I am currently studying exponential distribution. Where the derivative of log normalizer shows as below. I don't really understand how we get from step 2 to step 3? also why in step 4 the expectation is respect to $p_\eta$?

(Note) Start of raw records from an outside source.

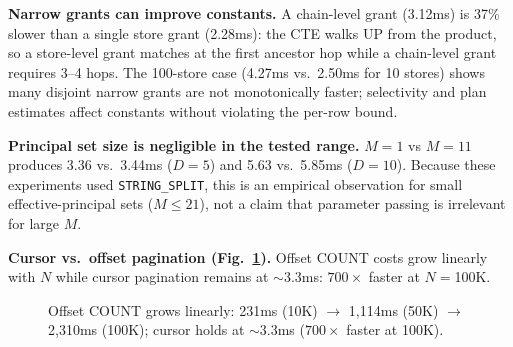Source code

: \documentclass[conference]{IEEEtran}
\begin{document}
\textbf{Narrow grants can improve constants.} A chain-level grant (3.12ms) is 37\% slower than a single store grant (2.28ms): the CTE walks UP from the product, so a store-level grant matches at the first ancestor hop while a chain-level grant requires 3--4 hops. The 100-store case (4.27ms vs.\ 2.50ms for 10 stores) shows many disjoint narrow grants are not monotonically faster; selectivity and plan estimates affect constants without violating the per-row bound.

\textbf{Principal set size is negligible in the tested range.} $M{=}1$ vs $M{=}11$ produces 3.36 vs.\ 3.44ms ($D{=}5$) and 5.63 vs.\ 5.85ms ($D{=}10$). Because these experiments used \texttt{STRING\_SPLIT}, this is an empirical observation for small effective-principal sets ($M \leq 21$), not a claim that parameter passing is irrelevant for large $M$.

\textbf{Cursor vs.\ offset pagination (Fig.~\ref{fig:pagination}).} Offset COUNT costs grow linearly with $N$ while cursor pagination remains at ${\sim}$3.3ms: $700\times$ faster at $N{=}$100K.

\begin{figure}[t]
\centering
{}
\caption{Offset COUNT grows linearly: 231ms (10K) $\to$ 1{,}114ms (50K) $\to$ 2{,}310ms (100K); cursor holds at ${\sim}$3.3ms ($700\times$ faster at 100K).}
\label{fig:pagination}
\end{figure}
\end{document}
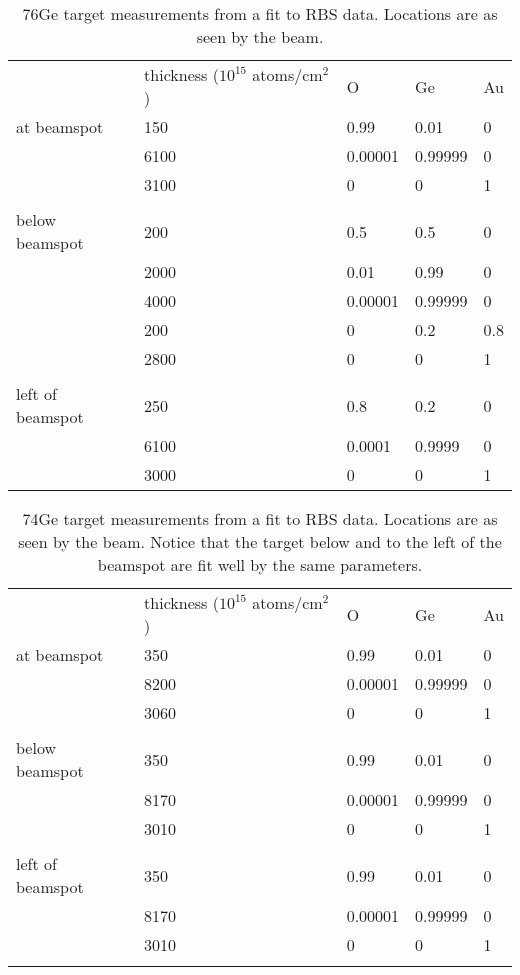 \documentclass[12pt]{article}
\begin{document}
\begin{table}[h]
\centering
\begin{tabular}{lllll}
            & thickness ($10^{15}$ atoms/cm$^2$) & O & Ge & Au \\
at beamspot & 150 & 0.99 & 0.01 & 0 \\
	    & 6100 & 0.00001 & 0.99999 & 0 \\
	    & 3100 & 0 & 0 & 1 \\ \\

below beamspot & 200 & 0.5 & 0.5 & 0 \\
	       & 2000 & 0.01 & 0.99 & 0 \\
	       & 4000 & 0.00001 & 0.99999 & 0 \\
	       & 200 & 0 & 0.2 & 0.8 \\
	       & 2800 & 0 & 0 & 1 \\ \\

left of beamspot & 250 & 0.8 & 0.2 & 0 \\
		 & 6100 & 0.0001 & 0.9999 & 0 \\
		 & 3000 & 0 & 0 & 1 \\
\end{tabular}
\caption{76Ge target measurements from a fit to RBS data.  Locations are as seen by the beam.}
\end{table}

\begin{table}[h]
\centering
\begin{tabular}{lllll}
            & thickness ($10^{15}$ atoms/cm$^2$) & O & Ge & Au \\
at beamspot & 350 & 0.99 & 0.01 & 0 \\ 
	    & 8200 & 0.00001 & 0.99999 & 0 \\
	    & 3060 & 0 & 0 & 1 \\ \\

below beamspot & 350 & 0.99 & 0.01 & 0 \\
	       & 8170 & 0.00001 & 0.99999 & 0 \\
	       & 3010 & 0 & 0 & 1 \\ \\

left of beamspot & 350 & 0.99 & 0.01 & 0 \\
	         & 8170 & 0.00001 & 0.99999 & 0 \\
	         & 3010 & 0 & 0 & 1 \\ \\
\end{tabular}
\caption{74Ge target measurements from a fit to RBS data.  Locations are as seen by the beam.  Notice that the target below and to the left of the beamspot are fit well by the same parameters.}
\end{table}
\end{document}
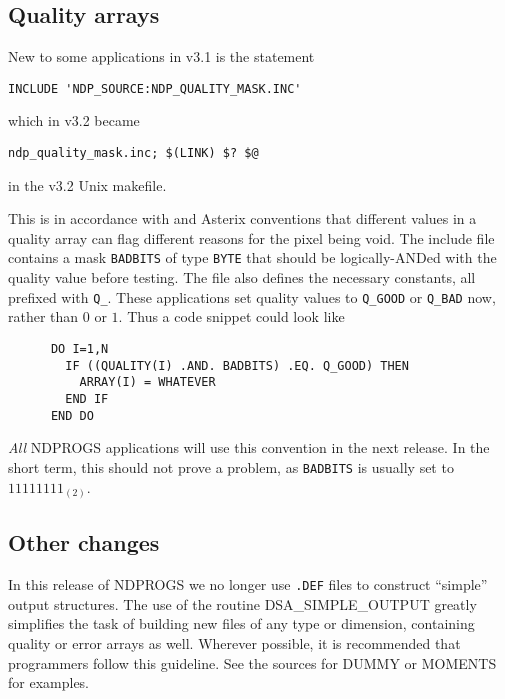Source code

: \subsection{Quality arrays}

New to some applications in v3.1 is the statement

\begin{myquote}
\begin{verbatim}
INCLUDE 'NDP_SOURCE:NDP_QUALITY_MASK.INC'
\end{verbatim}
\end{myquote}

which in v3.2 became

\begin{myquote}
\begin{verbatim}
ndp_quality_mask.inc; $(LINK) $? $@
\end{verbatim}
\end{myquote}

in the v3.2 Unix makefile.

This is in accordance with  and Asterix conventions that different values
in a quality array can flag different reasons for the pixel being void. The
include file contains a mask {\tt BADBITS} of type {\tt BYTE} that should be
logically-ANDed with the quality value before testing. The file also defines
the necessary constants, all prefixed with {\tt Q\_}. These applications set
quality values to {\tt Q\_GOOD} or {\tt Q\_BAD} now, rather than $0$ or $1$.
Thus a code snippet could look like

\begin{myquote}
\begin{verbatim}
      DO I=1,N
        IF ((QUALITY(I) .AND. BADBITS) .EQ. Q_GOOD) THEN
          ARRAY(I) = WHATEVER
        END IF
      END DO
\end{verbatim}
\end{myquote}

{\em All} NDPROGS applications will use this convention in the next release.
In the short term, this should not prove a problem, as {\tt BADBITS} is
usually set to $11111111_{(2)}$.

\subsection{Other changes}

In this release of NDPROGS we no longer use {\tt .DEF} files to
construct ``simple'' output structures. The use of the routine
DSA\_SIMPLE\_OUTPUT greatly simplifies the task of building new files of any
type or dimension, containing quality or error arrays as well. Wherever
possible, it is recommended that programmers follow this guideline. See the
sources for DUMMY or MOMENTS for examples.


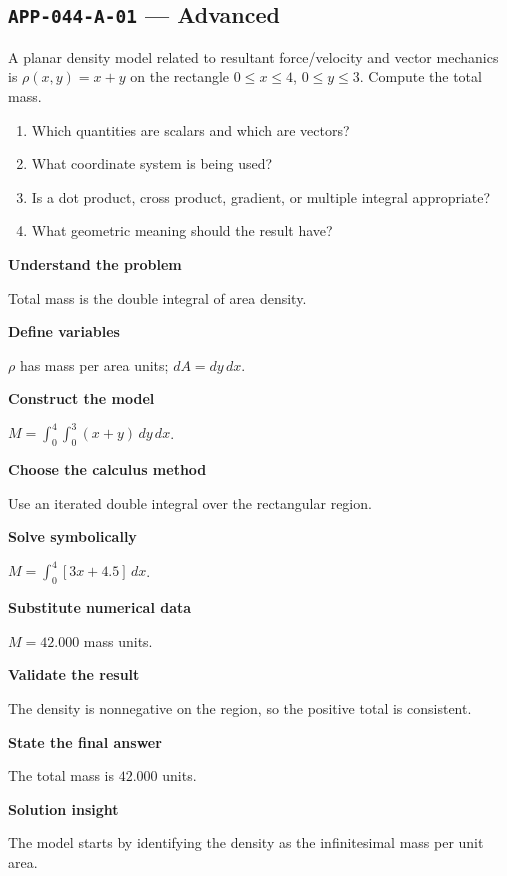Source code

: \documentclass[11pt]{book}
\newcommand{\pid}[1]{\texttt{#1}}
\begin{document}
\subsection*{\pid{APP-044-A-01} — Advanced}
\begin{problembox}
A planar density model related to resultant force/velocity and vector mechanics is $\rho(x,y)=x+y$ on the rectangle $0\le x\le 4$, $0\le y\le 3$. Compute the total mass.
\end{problembox}
\begin{promptbox}\begin{enumerate}
\item Which quantities are scalars and which are vectors?
\item What coordinate system is being used?
\item Is a dot product, cross product, gradient, or multiple integral appropriate?
\item What geometric meaning should the result have?
\end{enumerate}\end{promptbox}
\begin{solutionbox}
\textbf{Understand the problem}\par Total mass is the double integral of area density.\par\medskip
\textbf{Define variables}\par $\rho$ has mass per area units; $dA=dy\,dx$.\par\medskip
\textbf{Construct the model}\par $M=\int_0^{4}\int_0^{3}(x+y)\,dy\,dx$.\par\medskip
\textbf{Choose the calculus method}\par Use an iterated double integral over the rectangular region.\par\medskip
\textbf{Solve symbolically}\par $M=\int_0^{4}[3x+4.5]\,dx$.\par\medskip
\textbf{Substitute numerical data}\par $M=42.000$ mass units.\par\medskip
\textbf{Validate the result}\par The density is nonnegative on the region, so the positive total is consistent.\par\medskip
\textbf{State the final answer}\par The total mass is $42.000$ units.\par\medskip
\textbf{Solution insight}\par The model starts by identifying the density as the infinitesimal mass per unit area.\par\medskip
\end{solutionbox}
\end{document}
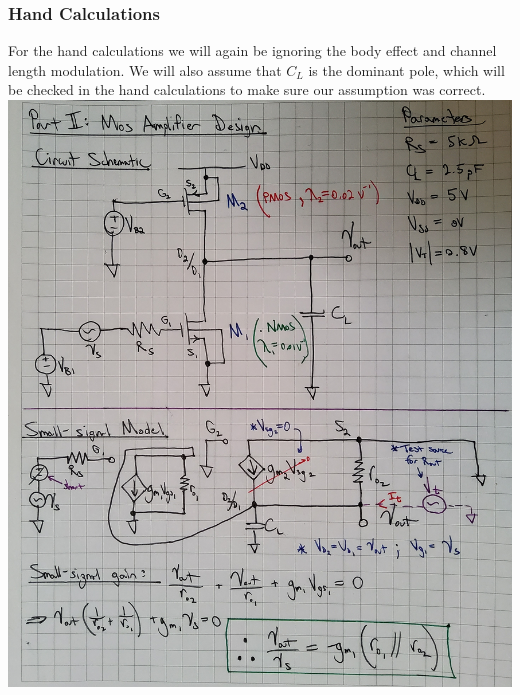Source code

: \documentclass[12pt, fleqn]{article}
\begin{document}
\subsubsection{Hand Calculations}
For the hand calculations we will again be ignoring the body effect and channel length modulation.  We will also assume that $C_L$ is the dominant pole, which will be checked in the hand calculations to make sure our assumption was correct.\\[0.25cm]
\includegraphics[scale=0.155, angle=90, center]{p2a_1.jpg}\\
\newpage
\end{document}
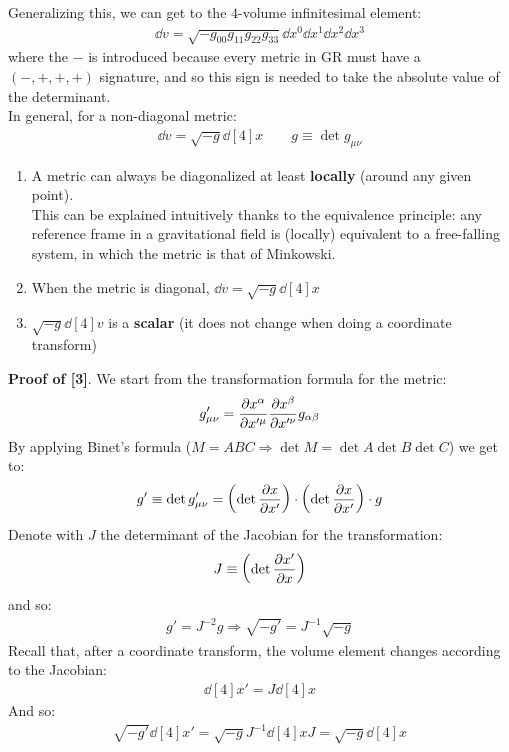 \documentclass[../template.tex]{subfiles}
\begin{document}
Generalizing this, we can get to the $4$-volume infinitesimal element:
\begin{align*}
    \dd{v} = \sqrt{-g_{00} g_{11} g_{22} g_{33} }\dd{x^0} \dd{x^1} \dd{x^2} \dd{x^3}
\end{align*} 
where the $-$ is introduced because every metric in GR must have a $(-,+,+,+)$ signature, and so this sign is needed to take the absolute value of the determinant.\\
In general, for a non-diagonal metric:
\begin{align*}
    \dd{v} = \sqrt{-g} \dd[4]{x} \qquad g \equiv \operatorname{det} g_{\mu \nu}
\end{align*}  

\begin{enumerate}
    \item A metric can always be diagonalized at least \textbf{locally} (around any given point).\\
    This can be explained intuitively thanks to the equivalence principle: any reference frame in a gravitational field is (locally) equivalent to a free-falling system, in which the metric is that of Minkowski.
    \item When the metric is diagonal, $\dd{v} = \sqrt{-g} \dd[4]{x}$
    \item $\sqrt{-g}\dd[4]{v}$ is a \textbf{scalar} (it does not change when doing a coordinate transform)   
\end{enumerate}

\textbf{Proof of [3]}. We start from the transformation formula for the metric:
\begin{align*}
    g'_{\mu \nu} = \pdv{x^\alpha}{x'^\mu} \pdv{x^\beta}{x'^\nu} g_{\alpha \beta}
\end{align*} 
By applying Binet's formula ($M = A B C \Rightarrow \operatorname{det}M = \operatorname{det}A \operatorname{det}B \operatorname{det} C$) we get to:
\begin{align*}
    g' \equiv \operatorname{det} g'_{\mu \nu} = \left(\operatorname{det} \pdv{x}{x'} \right) \cdot \left(\operatorname{det} \pdv{x}{x'} \right) \cdot g
\end{align*}
Denote with $J$ the determinant of the Jacobian for the transformation:
\begin{align*}
    J \equiv \left(\operatorname{det} \pdv{x'}{x}\right)
\end{align*} 
and so:
\begin{align*}
    g' = J^{-2} g \Rightarrow \sqrt{-g'} = J^{-1}\sqrt{-g}
\end{align*}
Recall that, after a coordinate transform, the volume element changes according to the Jacobian:
\begin{align*}
    \dd[4]{x'} = J\dd[4]{x}
\end{align*}
And so:
\begin{align*}
    \sqrt{-g'} \dd[4]{x'} = \sqrt{-g} J^{-1} \dd[4]{x} J = \sqrt{-g} \dd[4]{x}
\end{align*}
\end{document}
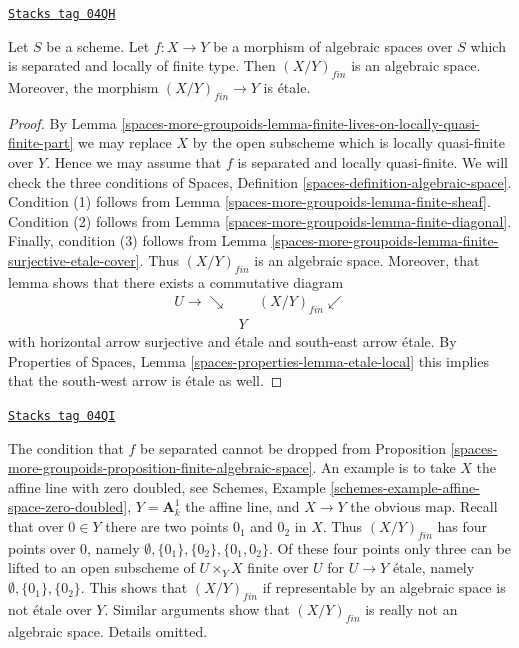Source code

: \begin{proposition}
\label{spaces-more-groupoids-proposition-finite-algebraic-space}
\href{https://stacks.math.columbia.edu/tag/04QH}{\texttt{Stacks tag 04QH}}

Let $S$ be a scheme.
Let $f : X \to Y$ be a morphism of algebraic spaces over $S$ which
is separated and locally of finite type. Then $(X/Y)_{fin}$
is an algebraic space. Moreover, the morphism
$(X/Y)_{fin} \to Y$ is \'etale.
\end{proposition}

\begin{proof}
By
Lemma \ref{spaces-more-groupoids-lemma-finite-lives-on-locally-quasi-finite-part}
we may replace $X$ by the open subscheme which is locally quasi-finite
over $Y$. Hence we may assume that $f$ is separated and locally quasi-finite.
We will check the three conditions of
Spaces, Definition \ref{spaces-definition-algebraic-space}.
Condition (1) follows from
Lemma \ref{spaces-more-groupoids-lemma-finite-sheaf}.
Condition (2) follows from
Lemma \ref{spaces-more-groupoids-lemma-finite-diagonal}.
Finally, condition (3) follows from
Lemma \ref{spaces-more-groupoids-lemma-finite-surjective-etale-cover}.
Thus $(X/Y)_{fin}$ is an algebraic space.
Moreover, that lemma shows that there exists a commutative
diagram
$$
\begin{array}{ccc}U \longrightarrow\searrow &  & (X/Y)_{fin} \swarrow \\  & Y & \end{array}
$$
with horizontal arrow surjective and \'etale and south-east arrow
\'etale. By
Properties of Spaces, Lemma \ref{spaces-properties-lemma-etale-local}
this implies that the south-west arrow is \'etale as well.
\end{proof}

\begin{remark}[Warning]
\label{spaces-more-groupoids-remark-warning}
\href{https://stacks.math.columbia.edu/tag/04QI}{\texttt{Stacks tag 04QI}}

The condition that $f$ be separated cannot be dropped from
Proposition \ref{spaces-more-groupoids-proposition-finite-algebraic-space}.
An example is to take $X$ the affine line with zero doubled, see
Schemes, Example \ref{schemes-example-affine-space-zero-doubled},
$Y = \mathbf{A}^1_k$ the affine line, and $X \to Y$ the obvious map.
Recall that over $0 \in Y$ there are two points $0_1$ and $0_2$
in $X$. Thus $(X/Y)_{fin}$ has four points over $0$, namely
$\emptyset, \{0_1\}, \{0_2\}, \{0_1, 0_2\}$.
Of these four points only three can be lifted to an open
subscheme of $U \times_Y X$ finite over $U$ for $U \to Y$ \'etale,
namely $\emptyset, \{0_1\}, \{0_2\}$. This shows that $(X/Y)_{fin}$
if representable by an algebraic space is not \'etale over $Y$.
Similar arguments show that $(X/Y)_{fin}$ is really not an algebraic
space. Details omitted.
\end{remark}

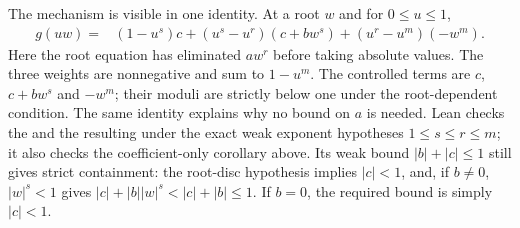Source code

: \documentclass[11pt]{article}
\begin{document}
The mechanism is visible in one identity.  At a root $w$ and for
$0\le u\le1$,
\[
\begin{split}
 g(uw)={}&(1-u^s)c
  +(u^s-u^r)(c+bw^s)
  +(u^r-u^m)(-w^m).
\end{split}
\]
Here the root equation has eliminated $aw^r$ before taking absolute
values. The three weights are nonnegative and sum to $1-u^m$.
The controlled terms are $c$, $c+bw^s$ and $-w^m$; their moduli are
strictly below one under the root-dependent condition. The same
identity explains why no bound on $a$ is needed.
Lean checks the 
and the resulting  under
the exact weak exponent hypotheses $1\le s\le r\le m$; it also checks the
coefficient-only corollary above. Its weak bound $|b|+|c|\le1$ still
gives strict containment: the root-disc hypothesis implies $|c|<1$,
and, if $b\ne0$, $|w|^s<1$ gives
$|c|+|b||w|^s<|c|+|b|\le1$. If $b=0$, the required bound is
simply $|c|<1$.
\end{document}
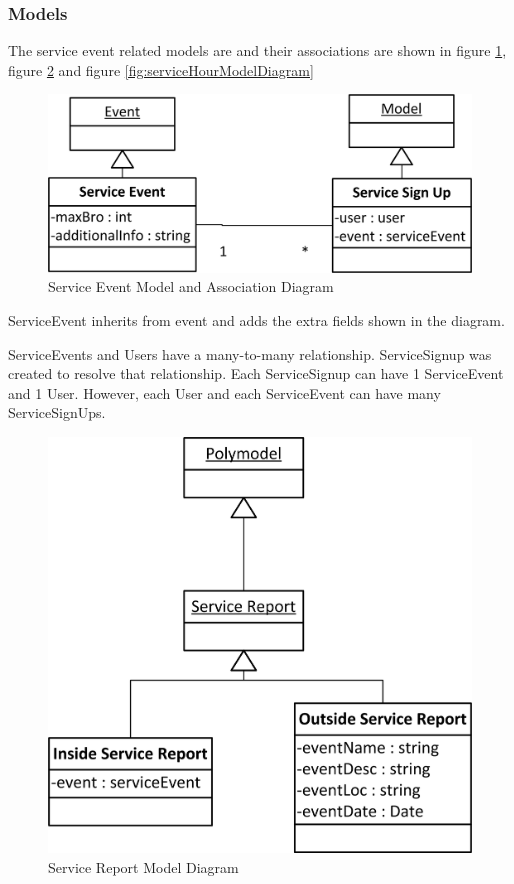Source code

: \documentclass{article}
\begin{document}
\subsubsection{Models}

The service event related models are and their associations are shown in figure \ref{fig:serviceEventModelDiagram}, figure \ref{fig:serviceReportModelDiagram} and figure \ref{fig:serviceHourModelDiagram}

\FloatBarrier
\begin{figure}[h!]
\centering
\includegraphics[scale=.65]{img/modelDiagrams/serviceEventModel}
\caption{Service Event Model and Association Diagram}
\label{fig:serviceEventModelDiagram}
\end{figure}
\FloatBarrier

ServiceEvent inherits from event and adds the extra fields shown in the diagram.

ServiceEvents and Users have a many-to-many relationship. ServiceSignup was created to resolve that relationship. Each ServiceSignup can have 1 ServiceEvent and 1 User. However, each User and each ServiceEvent can have many ServiceSignUps.

\FloatBarrier
\begin{figure}[h!]
\centering
\includegraphics[scale=.65]{img/modelDiagrams/serviceReportModel}
\caption{Service Report Model Diagram}
\label{fig:serviceReportModelDiagram}
\end{figure}
\FloatBarrier
\end{document}
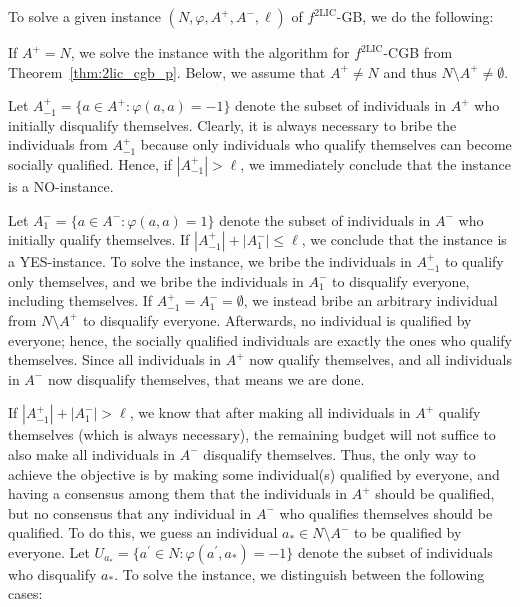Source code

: \documentclass[
    12pt,               %
    a4paper,            %
    bibtotoc,           %
    pointlessnumbers,   %
    ngerman,            %
    titlepage,          %
    leqno,              %
    ]{scrarticle}       %
\newcommand\thmref{Theorem~\ref}
\begin{document}
\begin{Proof}
To solve a given instance $(N, \varphi, A^+, A^-, \ell)$ of $f^{\text{2LIC}}$-GB, we do the following:

If $A^+ = N$, we solve the instance with the algorithm for $f^{\text{2LIC}}$-CGB from \thmref{thm:2lic_cgb_p}. Below, we assume that $A^+ \neq N$ and thus $N \setminus A^+ \neq \emptyset$.

Let $A^+_{-1} = \{ a \in A^+ : \varphi(a, a) = -1 \}$ denote the subset of individuals in $A^+$ who initially disqualify themselves. Clearly, it is always necessary to bribe the individuals from $A^+_{-1}$ because only individuals who qualify themselves can become socially qualified. Hence, if $|A^+_{-1}| > \ell$, we immediately conclude that the instance is a NO-instance.

Let $A^-_{1} = \{ a \in A^- : \varphi(a, a) = 1 \}$ denote the subset of individuals in $A^-$ who initially qualify themselves. If $|A^+_{-1}| + |A^-_{1}| \leq \ell$, we conclude that the instance is a YES-instance. To solve the instance, we bribe the individuals in $A^+_{-1}$ to qualify only themselves, and we bribe the individuals in $A^-_{1}$ to disqualify everyone, including themselves. If $A^+_{-1} = A^-_{1} = \emptyset$, we instead bribe an arbitrary individual from $N \setminus A^+$ to disqualify everyone. Afterwards, no individual is qualified by everyone; hence, the socially qualified individuals are exactly the ones who qualify themselves. Since all individuals in $A^+$ now qualify themselves, and all individuals in $A^-$ now disqualify themselves, that means we are done.

If $|A^+_{-1}| + |A^-_{1}| > \ell$, we know that after making all individuals in $A^+$ qualify themselves (which is always necessary), the remaining budget will not suffice to also make all individuals in $A^-$ disqualify themselves. Thus, the only way to achieve the objective is by making some individual(s) qualified by everyone, and having a consensus among them that the individuals in $A^+$ should be qualified, but no consensus that any individual in $A^-$ who qualifies themselves should be qualified. To do this, we guess an individual $a_\ast \in N \setminus A^-$ to be qualified by everyone. Let $U_{a_\ast} = \{ a^\prime \in N : \varphi(a^\prime, a_\ast) = -1 \}$ denote the subset of individuals who disqualify $a_\ast$. To solve the instance, we distinguish between the following cases:

\begin{enumerate}[
    leftmargin=*,
    label={\textit{Case \ref*{thm:2lic_gb_p}.\arabic*}:},
    ref={\ref*{thm:2lic_gb_p}.\arabic*}
]


\end{enumerate}
\end{Proof}
\end{document}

$$ a(\eta) = \log{\int h(x)\exp\{\eta^Tt(x)\}dx} $$
$$ \frac{da(\eta)}{d\eta} = \frac{\int h(x)\exp\{\eta^Tt(x)\}t(x)dx}{\int h(x)\exp\{\eta^Tt(x)\}dx} $$
$$ \frac{da(\eta)}{d\eta} = \int h(x)\exp\{\eta^Tt(x)-a(\eta)\}t(x)dx \\ $$ $$ \frac{da(\eta)}{d\eta} = E_{p_\eta}[t(X)] $$
In $\dfrac{\int h(x)\exp\{\eta^Tt(x)\}t(x)\,dx}{\int h(x)\exp\{\eta^Tt(x)\}\,dx}$ the denominator is $\int h(x)\exp\{\eta^Tt(x)\}\,dx = \exp\{a(\eta)\}$, which is constant with respect to $x$, so you can say $$\dfrac{\int h(x)\exp\{\eta^Tt(x)\}t(x)\,dx}{\int h(x)\exp\{\eta^Tt(x)\}\,dx} \\=\dfrac{\int h(x)\exp\{\eta^Tt(x)\}t(x)\,dx}{ \exp\{a(\eta)\}} \\={ \exp\{-a(\eta)\}}\int h(x)\exp\{\eta^Tt(x)\}t(x)\,dx \\=\int h(x)\exp\{\eta^Tt(x)-a(\eta)\}t(x)\,dx$$
Meanwhile $h(x)\exp\{\eta^Tt(x)-a(\eta)\}$ is the density of this particular member of this exponential family with parameter $\eta$, written here as $p_\eta(x)$, and so $$\mathbb E_{p_\eta}[t(x)]= \int p_\eta(x)t(x)\,dx= \int h(x)\exp\{\eta^Tt(x)-a(\eta)\}t(x)\,dx$$